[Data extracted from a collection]
━━━

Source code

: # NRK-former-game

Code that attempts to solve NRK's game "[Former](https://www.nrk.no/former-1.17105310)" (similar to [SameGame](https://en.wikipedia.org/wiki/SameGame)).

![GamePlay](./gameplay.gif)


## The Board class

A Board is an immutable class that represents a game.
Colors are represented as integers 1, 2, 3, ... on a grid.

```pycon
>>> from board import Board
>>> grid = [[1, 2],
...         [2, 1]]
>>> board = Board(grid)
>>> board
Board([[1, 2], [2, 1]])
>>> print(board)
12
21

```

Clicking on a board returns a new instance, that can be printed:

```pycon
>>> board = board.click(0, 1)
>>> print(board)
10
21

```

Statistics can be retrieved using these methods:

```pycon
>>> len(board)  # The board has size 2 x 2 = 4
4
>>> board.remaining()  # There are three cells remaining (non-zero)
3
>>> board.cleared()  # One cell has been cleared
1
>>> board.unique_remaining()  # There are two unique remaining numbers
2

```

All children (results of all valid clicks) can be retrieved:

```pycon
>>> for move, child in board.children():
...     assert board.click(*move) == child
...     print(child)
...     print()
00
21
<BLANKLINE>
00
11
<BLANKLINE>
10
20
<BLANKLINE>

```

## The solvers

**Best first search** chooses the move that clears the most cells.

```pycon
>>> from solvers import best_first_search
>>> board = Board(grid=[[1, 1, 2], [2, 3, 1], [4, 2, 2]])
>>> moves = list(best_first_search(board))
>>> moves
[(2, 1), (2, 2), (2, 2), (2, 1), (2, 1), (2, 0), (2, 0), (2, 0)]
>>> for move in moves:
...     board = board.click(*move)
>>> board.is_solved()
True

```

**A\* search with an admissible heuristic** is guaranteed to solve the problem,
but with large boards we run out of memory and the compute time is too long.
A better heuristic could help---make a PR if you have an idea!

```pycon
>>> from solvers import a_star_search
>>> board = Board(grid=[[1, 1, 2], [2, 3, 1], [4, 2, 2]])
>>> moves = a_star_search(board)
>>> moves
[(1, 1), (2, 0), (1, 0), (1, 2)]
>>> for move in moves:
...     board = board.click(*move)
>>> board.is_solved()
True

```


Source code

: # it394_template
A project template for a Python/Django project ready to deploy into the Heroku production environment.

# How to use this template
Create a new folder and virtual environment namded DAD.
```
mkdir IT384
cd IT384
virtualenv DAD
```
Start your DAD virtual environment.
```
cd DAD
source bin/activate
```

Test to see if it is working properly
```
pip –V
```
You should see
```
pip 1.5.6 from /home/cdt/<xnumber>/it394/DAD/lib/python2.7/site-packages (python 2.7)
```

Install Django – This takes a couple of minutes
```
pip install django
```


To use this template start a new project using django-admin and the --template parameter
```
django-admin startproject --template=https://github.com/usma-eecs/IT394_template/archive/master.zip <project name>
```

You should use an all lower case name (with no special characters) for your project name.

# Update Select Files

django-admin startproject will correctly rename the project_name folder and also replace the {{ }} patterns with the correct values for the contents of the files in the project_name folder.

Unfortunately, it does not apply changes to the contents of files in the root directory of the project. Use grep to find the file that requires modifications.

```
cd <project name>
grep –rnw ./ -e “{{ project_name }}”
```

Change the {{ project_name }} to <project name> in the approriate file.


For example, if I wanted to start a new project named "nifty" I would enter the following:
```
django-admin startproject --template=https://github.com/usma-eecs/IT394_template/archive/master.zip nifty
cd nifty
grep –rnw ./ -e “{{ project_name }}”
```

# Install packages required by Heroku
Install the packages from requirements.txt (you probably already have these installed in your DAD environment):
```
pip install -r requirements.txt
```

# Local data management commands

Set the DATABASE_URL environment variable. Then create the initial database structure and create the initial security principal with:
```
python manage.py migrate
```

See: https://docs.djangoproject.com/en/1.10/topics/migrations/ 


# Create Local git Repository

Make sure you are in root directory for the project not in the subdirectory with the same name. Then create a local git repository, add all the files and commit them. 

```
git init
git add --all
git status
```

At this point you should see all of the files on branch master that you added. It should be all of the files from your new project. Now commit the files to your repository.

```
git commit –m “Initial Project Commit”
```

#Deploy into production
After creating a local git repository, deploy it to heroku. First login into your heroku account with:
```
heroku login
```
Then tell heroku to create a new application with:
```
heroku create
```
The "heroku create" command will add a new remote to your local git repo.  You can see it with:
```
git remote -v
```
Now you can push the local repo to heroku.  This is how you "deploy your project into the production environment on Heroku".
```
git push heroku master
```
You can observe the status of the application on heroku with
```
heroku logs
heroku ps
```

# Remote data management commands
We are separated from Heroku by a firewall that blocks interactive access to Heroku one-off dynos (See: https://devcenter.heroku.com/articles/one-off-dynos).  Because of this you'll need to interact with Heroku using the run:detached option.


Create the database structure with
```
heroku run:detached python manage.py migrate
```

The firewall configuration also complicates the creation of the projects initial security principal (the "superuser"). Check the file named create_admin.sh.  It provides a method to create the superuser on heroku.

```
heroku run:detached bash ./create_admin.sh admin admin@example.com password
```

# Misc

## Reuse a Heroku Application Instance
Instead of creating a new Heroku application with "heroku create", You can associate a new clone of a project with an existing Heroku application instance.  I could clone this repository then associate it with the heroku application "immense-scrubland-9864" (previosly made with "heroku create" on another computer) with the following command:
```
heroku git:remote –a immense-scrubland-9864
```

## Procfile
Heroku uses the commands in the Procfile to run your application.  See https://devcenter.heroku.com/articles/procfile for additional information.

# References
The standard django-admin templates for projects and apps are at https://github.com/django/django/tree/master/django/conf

━━━

Show every line of the data in which the word "into" appears.

_RESPONSE:_
A project template for a Python/Django project ready to deploy into the Heroku production environment.
#Deploy into production
After creating a local git repository, deploy it to heroku. First login into your heroku account with:
Now you can push the local repo to heroku.  This is how you "deploy your project into the production environment on Heroku".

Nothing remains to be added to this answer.